TASK MATERIAL below:

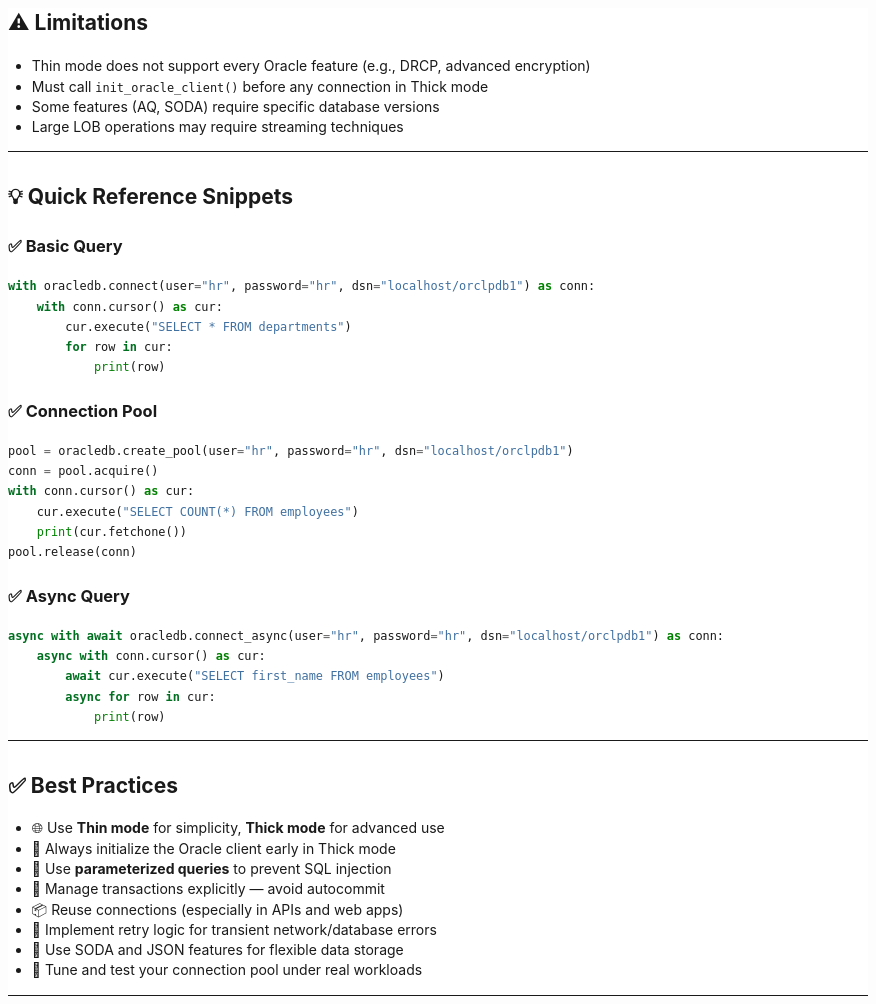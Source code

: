 
## ⚠️ Limitations

* Thin mode does not support every Oracle feature (e.g., DRCP, advanced encryption)
* Must call `init_oracle_client()` before any connection in Thick mode
* Some features (AQ, SODA) require specific database versions
* Large LOB operations may require streaming techniques

---

## 💡 Quick Reference Snippets

### ✅ Basic Query

```python
with oracledb.connect(user="hr", password="hr", dsn="localhost/orclpdb1") as conn:
    with conn.cursor() as cur:
        cur.execute("SELECT * FROM departments")
        for row in cur:
            print(row)
```

### ✅ Connection Pool

```python
pool = oracledb.create_pool(user="hr", password="hr", dsn="localhost/orclpdb1")
conn = pool.acquire()
with conn.cursor() as cur:
    cur.execute("SELECT COUNT(*) FROM employees")
    print(cur.fetchone())
pool.release(conn)
```

### ✅ Async Query

```python
async with await oracledb.connect_async(user="hr", password="hr", dsn="localhost/orclpdb1") as conn:
    async with conn.cursor() as cur:
        await cur.execute("SELECT first_name FROM employees")
        async for row in cur:
            print(row)
```

---

## ✅ Best Practices

* 🌐 Use **Thin mode** for simplicity, **Thick mode** for advanced use
* 🧩 Always initialize the Oracle client early in Thick mode
* 🔐 Use **parameterized queries** to prevent SQL injection
* 💾 Manage transactions explicitly — avoid autocommit
* 📦 Reuse connections (especially in APIs and web apps)
* 🚦 Implement retry logic for transient network/database errors
* 🧭 Use SODA and JSON features for flexible data storage
* 🧰 Tune and test your connection pool under real workloads

---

End of TASK MATERIAL.

WHAT YOU HAVE TO DO:
Print the listing exactly. No pictures belong in the copy.

SOLUTION:
Source code

: 
## ⚠️ Limitations

* Thin mode does not support every Oracle feature (e.g., DRCP, advanced encryption)
* Must call `init_oracle_client()` before any connection in Thick mode
* Some features (AQ, SODA) require specific database versions
* Large LOB operations may require streaming techniques

---

## 💡 Quick Reference Snippets

### ✅ Basic Query

```python
with oracledb.connect(user="hr", password="hr", dsn="localhost/orclpdb1") as conn:
    with conn.cursor() as cur:
        cur.execute("SELECT * FROM departments")
        for row in cur:
            print(row)
```

### ✅ Connection Pool

```python
pool = oracledb.create_pool(user="hr", password="hr", dsn="localhost/orclpdb1")
conn = pool.acquire()
with conn.cursor() as cur:
    cur.execute("SELECT COUNT(*) FROM employees")
    print(cur.fetchone())
pool.release(conn)
```

### ✅ Async Query

```python
async with await oracledb.connect_async(user="hr", password="hr", dsn="localhost/orclpdb1") as conn:
    async with conn.cursor() as cur:
        await cur.execute("SELECT first_name FROM employees")
        async for row in cur:
            print(row)
```

---

## ✅ Best Practices

* 🌐 Use **Thin mode** for simplicity, **Thick mode** for advanced use
* 🧩 Always initialize the Oracle client early in Thick mode
* 🔐 Use **parameterized queries** to prevent SQL injection
* 💾 Manage transactions explicitly — avoid autocommit
* 📦 Reuse connections (especially in APIs and web apps)
* 🚦 Implement retry logic for transient network/database errors
* 🧭 Use SODA and JSON features for flexible data storage
* 🧰 Tune and test your connection pool under real workloads

---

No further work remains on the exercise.